Soldi, sesso, amore, morte e show business
In Maximum City, libro fondamentale su Bombay scritto da Suketu Mehta e pubblicato in Italia da Einaudi, ci sono una serie di capitoli dedicati interamente al mondo dei dance bar. Che Mehta, agli inizi degli anni Duemila, descriveva così (traduzione approssimativa mia dall’originale in inglese):
Ci sono diverse centinaia di bar a Bombay, chiamati beer bar o ladies’ bar o dance bar. In periferia, come a Chembur o Malad, sembra che ce ne sia uno ad ogni isolato. In questi bar, delle giovani ragazze vestite di tutto punto ballano su palchi decorati in modo stravagante sulle note di canzoni hindi, e gli uomini vanno a vederle, le inondano di soldi e si innamorano. Questo mondo, che le ballerine e i loro clienti chiamano bar line, esiste solamente a Bombay, e per me rappresenta il croceviadi tutto ciò che rende questa città un posto affascinante: soldi, sesso, amore, morte e show business.

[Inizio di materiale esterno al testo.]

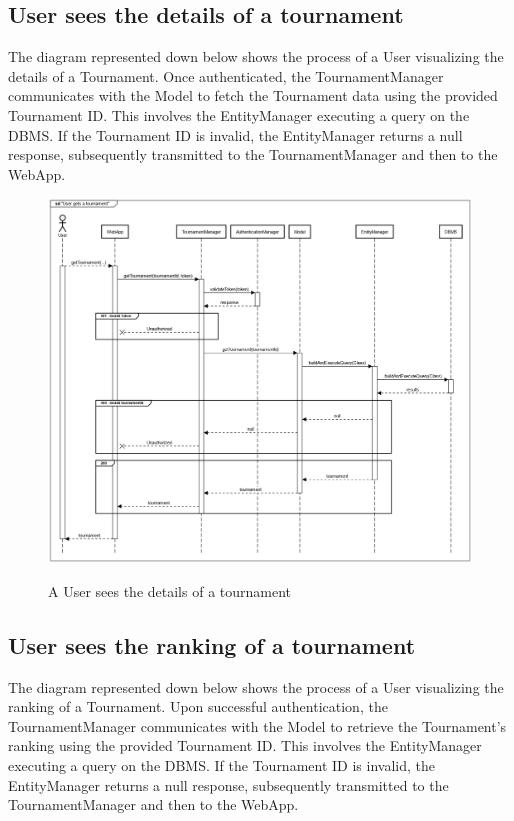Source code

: \documentclass{Configuration_Files/Template}
\begin{document}
\subsection{User sees the details of a tournament}

The diagram represented down below shows the process of a User visualizing the details of a Tournament. Once authenticated, the TournamentManager communicates with the Model to fetch the Tournament data using the provided Tournament ID. This involves the EntityManager executing a query on the DBMS. If the Tournament ID is invalid, the EntityManager returns a null response, subsequently transmitted to the TournamentManager and then to the WebApp.

\begin{figure}[H]
\centering
\includegraphics[scale = 0.33]{Images/diagrams/sequences/GetTournament.png}\\
\caption{A User sees the details of a tournament}
\end{figure}

\subsection{User sees the ranking of a tournament}

The diagram represented down below shows the process of a User visualizing the ranking of a Tournament. Upon successful authentication, the TournamentManager communicates with the Model to retrieve the Tournament's ranking using the provided Tournament ID. This involves the EntityManager executing a query on the DBMS. If the Tournament ID is invalid, the EntityManager returns a null response, subsequently transmitted to the TournamentManager and then to the WebApp.
\end{document}

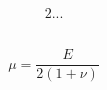 \documentclass{article}
\begin{document}
\begin{alignat}{2}
  ...
\end{alignat}

\begin{equation}\label{eq:elas:C}
\end{equation}

\begin{equation}
  \mu     = \frac{E    }{2(1+\nu)        }
\end{equation}
\end{document}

Nel libro, Mehta si addentra nella bar line diventando amico di una tra le più popolari ballerine dell’epoca, che chiama Monalisa, attraverso la quale riesce ad esplorare la connivenza di imprenditoria corrotta, mafia, sicari, papponi, spacciatori, tradimenti e droga che costituiva l’anima dei beer bar. Giovani imprenditori o figli di che spendono milioni di rupie per corteggiare ballerine, sfoggi di cameratismo alcolico lontani dagli occhi indiscreti delle autorità – spesso comunque complici – e sogni infranti di giovani bellezze che dai villaggi dell’India si trasferiscono a Bombay in cerca di fortuna, fama, una parte a Bollywood, e finiscono – chi per scelta, chi per necessità – a fare le item girl in playback.
Per questo la reintroduzione delle licenze per i beer bar a Mumbai di fatto mostra l’inevitabile flessibilità dell’amministrazione dello stato – governato dal partito conservatore hindu Bharatiya Janata Party (Bjp) – di fronte alle spinte di chi in questi locali si divertiva e di chi in quei locali ci campava.

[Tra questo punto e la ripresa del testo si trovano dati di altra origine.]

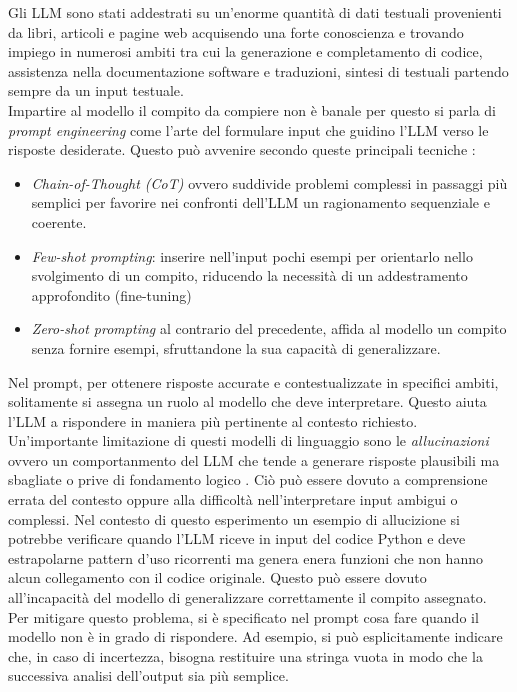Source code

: \documentclass{article}
\begin{document}
Gli LLM sono stati addestrati su un'enorme quantità di dati testuali provenienti da libri, articoli e pagine web acquisendo una forte conoscienza e trovando impiego in numerosi ambiti tra cui la generazione e completamento di codice, assistenza nella documentazione software e traduzioni, sintesi di testuali \cite{di2025use} partendo sempre da un input testuale.\\
Impartire al modello il compito da compiere non è banale per questo si parla di \textit{prompt engineering} come l'arte del formulare input che guidino l'LLM verso le risposte desiderate. Questo può avvenire secondo queste principali tecniche \cite{di2025use}:
\begin{itemize}
    \item \textit{Chain-of-Thought (CoT)} ovvero suddivide problemi complessi in passaggi più semplici per favorire nei confronti dell'LLM un ragionamento sequenziale e coerente.
    \item \textit{Few-shot prompting}: inserire nell'input pochi esempi per orientarlo nello svolgimento di un compito, riducendo la necessità di un addestramento approfondito (fine-tuning)
    \item \textit{Zero-shot prompting} al contrario del precedente, affida al modello un compito senza fornire esempi, sfruttandone la sua capacità di generalizzare.
\end{itemize}
Nel prompt, per ottenere risposte accurate e contestualizzate in specifici ambiti, solitamente si assegna un ruolo al modello che deve interpretare. Questo aiuta l'LLM a rispondere in maniera più pertinente al contesto richiesto.\\
Un'importante limitazione di questi modelli di linguaggio sono le \textit{allucinazioni} ovvero un comportanmento del LLM che tende a generare risposte plausibili ma sbagliate o prive di fondamento logico \cite{di2025use}. Ciò può essere dovuto a comprensione errata del contesto oppure alla difficoltà nell’interpretare input ambigui o complessi. Nel contesto di questo esperimento un esempio di allucizione si potrebbe verificare quando l'LLM riceve in input del codice Python e deve estrapolarne pattern d'uso ricorrenti ma genera enera funzioni che non hanno alcun collegamento con il codice originale. Questo può essere dovuto all’incapacità del modello di generalizzare correttamente il compito assegnato. Per mitigare questo problema, si è specificato nel prompt cosa fare quando il modello non è in grado di rispondere. Ad esempio, si può esplicitamente indicare che, in caso di incertezza, bisogna restituire una stringa vuota in modo che la successiva analisi dell'output sia più semplice.
\end{document}
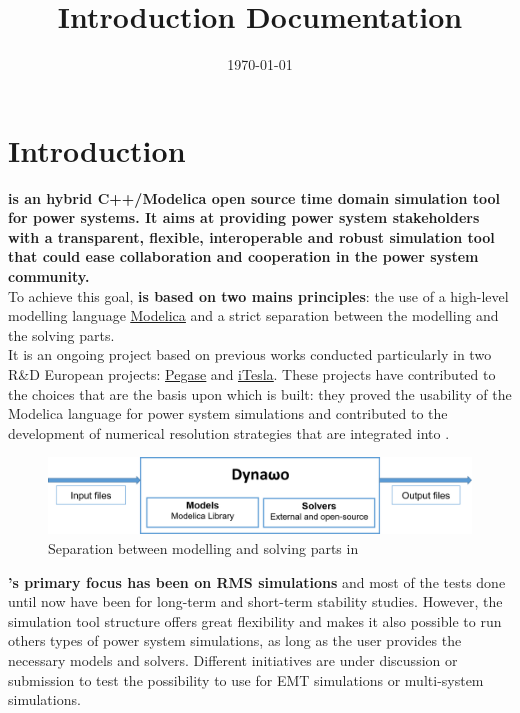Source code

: \documentclass[a4paper, 12pt]{report}
\begin{document}
\title{\Dynawo Introduction Documentation}
\date\today

\maketitle
\tableofcontents

\chapter{Introduction}

\textbf{\Dynawo is an hybrid C++/Modelica open source time domain simulation tool for power systems. It aims at providing power system stakeholders with a transparent, flexible, interoperable and robust simulation tool that could ease collaboration and cooperation in the power system community.} \\

To achieve this goal, \textbf{\Dynawo is based on two mains principles}: the use of a high-level modelling language \href{https://modelica.org/} {\underline{Modelica}} and a strict separation between the modelling and the solving parts. \\

It is an ongoing project based on previous works conducted particularly in two R\&D European projects: \href{http://www.fp7-pegase.com/}{\underline{Pegase}} and \href{http://www.itesla-project.eu/}{\underline{iTesla}}. These projects have contributed to the choices that are the basis upon which \Dynawo is built: they proved the usability of the Modelica language for power system simulations and contributed to the development of numerical resolution strategies that are integrated into \Dynawo. \\

\begin{figure}[h!]
\centering
\includegraphics[width=\textwidth]{../resources/DynawoModelSolverLight.png}
\caption{Separation between modelling and solving parts in \Dynawo}
\end{figure}


\textbf{\Dynawo 's primary focus has been on RMS simulations} and most of the
tests done until now have been for long-term and short-term stability studies.
However, the simulation tool structure offers great flexibility and makes it
also possible to run others types of power system simulations, as long as the
user provides the necessary models and solvers. Different initiatives are under discussion or submission to test the possibility to use \Dynawo for EMT simulations or multi-system simulations. \\
\end{document}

Nel 2005 maggioranza e opposizione nello stato avevano trovato un’insolita convergenza nel chiudere tutti i beer bar della città, per «prevenire attività immorali, il traffico di donne e per la salvezza delle donne in generale»; 11 anni dopo, la proposta di legge che ribalta il verdetto precedente – dopo una lunghissima campagna portata anche nelle aule dei tirbunali – è passata all’unanimità, senza un minuto di discussione.
Non solo donne sfruttate
La nuova legge prevede che i nuovi bar possano essere aperti a un minimo di un chilometro di distanza da scuole o luoghi di culto, possano stare aperti dalle 18 alle 23:30 e che non venga servito alcol nella «zona della performance». C’è anche una multa di 25mila rupie (poco più di 300 euro) e pene detentive fino a cinque anni per chi venga beccato in «atti osceni» o in casi di «sfruttamento» delle ballerine.

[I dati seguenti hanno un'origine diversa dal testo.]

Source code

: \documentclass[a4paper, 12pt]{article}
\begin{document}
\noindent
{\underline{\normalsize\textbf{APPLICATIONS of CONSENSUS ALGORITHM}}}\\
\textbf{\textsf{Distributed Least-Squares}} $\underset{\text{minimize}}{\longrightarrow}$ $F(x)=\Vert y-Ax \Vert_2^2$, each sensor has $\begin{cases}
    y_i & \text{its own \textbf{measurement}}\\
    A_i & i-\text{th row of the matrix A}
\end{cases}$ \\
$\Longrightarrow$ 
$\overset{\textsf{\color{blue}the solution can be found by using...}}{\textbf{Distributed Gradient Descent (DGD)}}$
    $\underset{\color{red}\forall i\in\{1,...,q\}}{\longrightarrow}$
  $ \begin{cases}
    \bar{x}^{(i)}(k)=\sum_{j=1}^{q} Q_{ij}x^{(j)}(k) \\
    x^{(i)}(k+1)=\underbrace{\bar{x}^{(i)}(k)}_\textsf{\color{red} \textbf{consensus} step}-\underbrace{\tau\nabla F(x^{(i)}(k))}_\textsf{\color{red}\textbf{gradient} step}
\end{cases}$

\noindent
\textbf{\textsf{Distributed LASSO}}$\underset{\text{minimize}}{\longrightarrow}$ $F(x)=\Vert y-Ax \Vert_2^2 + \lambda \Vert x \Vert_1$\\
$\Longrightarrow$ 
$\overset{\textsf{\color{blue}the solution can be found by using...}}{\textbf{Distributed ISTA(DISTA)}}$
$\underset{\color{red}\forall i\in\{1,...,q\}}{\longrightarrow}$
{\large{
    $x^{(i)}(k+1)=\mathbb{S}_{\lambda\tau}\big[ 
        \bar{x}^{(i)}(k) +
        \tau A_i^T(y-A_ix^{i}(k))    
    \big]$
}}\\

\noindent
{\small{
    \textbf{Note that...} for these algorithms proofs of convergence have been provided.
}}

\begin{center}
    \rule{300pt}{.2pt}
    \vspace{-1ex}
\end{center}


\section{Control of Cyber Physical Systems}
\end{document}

Se da un lato si teme che la riapertura dei beer bar possa incentivare lo sfruttamento e il diffondersi di «attività immorali», esiste anche – grazie a dio! – un dibattito sul diritto delle donne di perseguire in sicurezza e rispetto una carriera all’interno della bar line. Lo spiega bene un lungo articolo di The Wire che, tra l’altro, ricorda come la chiusura dei beer bar abbia significato la perdita del posto di lavoro per almeno 75mila donne. Che non hanno bisogno di uno stato moralizzatore, ma di un’amministrazione che permetta loro di decidere in libertà il proprio mestiere.